2. Border DFS / Mark-and-Flip

Intuition

Invert the thinking: instead of checking which O’s are surrounded, find which O’s are safe (connected to the border). Start DFS/BFS from every O on the border and mark all connected O’s as safe (e.g., temporarily replace with 'S'). After the traversal, anything still 'O' is surrounded — flip it to 'X'. Finally, restore 'S' back to 'O'.

Algorithm

  1. For every 'O' on the border, run DFS marking connected O’s as 'S' (safe).
  2. Scan the entire board: 'O''X', 'S''O', 'X''X'.

Solution

def solve(board: list[list[str]]) -> None:
    rows, cols = len(board), len(board[0])

    def dfs(r, c):
        if r < 0 or r >= rows or c < 0 or c >= cols or board[r][c] != 'O':
            return
        board[r][c] = 'S'  # mark as safe
        dfs(r+1, c); dfs(r-1, c); dfs(r, c+1); dfs(r, c-1)

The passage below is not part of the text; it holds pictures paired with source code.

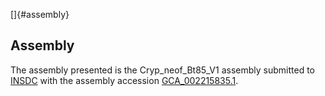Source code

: []{#assembly}

Assembly
--------

The assembly presented is the Cryp\_neof\_Bt85\_V1 assembly submitted to
[INSDC](http://www.insdc.org) with the assembly accession
[GCA\_002215835.1](http://www.ebi.ac.uk/ena/data/view/GCA_002215835.1).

    # Mark all O's connected to any border O as safe
    for r in range(rows):
        for c in range(cols):
            if (r == 0 or r == rows-1 or c == 0 or c == cols-1) and board[r][c] == 'O':
                dfs(r, c)

    # Flip: O → X (surrounded), S → O (safe), X stays X
    for r in range(rows):
        for c in range(cols):
            if board[r][c] == 'O':
                board[r][c] = 'X'
            elif board[r][c] == 'S':
                board[r][c] = 'O'


board = [["X","X","X","X"],["X","O","O","X"],["X","X","O","X"],["X","O","X","X"]]
solve(board)
for row in board:
    print(row)
# ['X','X','X','X'], ['X','X','X','X'], ['X','X','X','X'], ['X','O','X','X']

board2 = [["X"]]
solve(board2)
print(board2)  # [['X']]

Complexity

  • Time: O(M * N) — each cell visited at most once during DFS
  • Space: O(M * N) worst-case recursion stack

Common Pitfalls

Forgetting to process all four borders. The border O’s are on all four sides: top row, bottom row, left column, right column. It’s easy to handle corners twice — that’s fine, the DFS will return immediately since the cell is already marked 'S'.

Processing interior O’s directly. Only trigger DFS from border O’s. Interior O’s get marked transitively if they’re connected to a border O.

Choosing a unique safe marker. Use a character that doesn’t appear in the original board (like 'S' or 'T') to avoid confusion. Restore it in the final pass.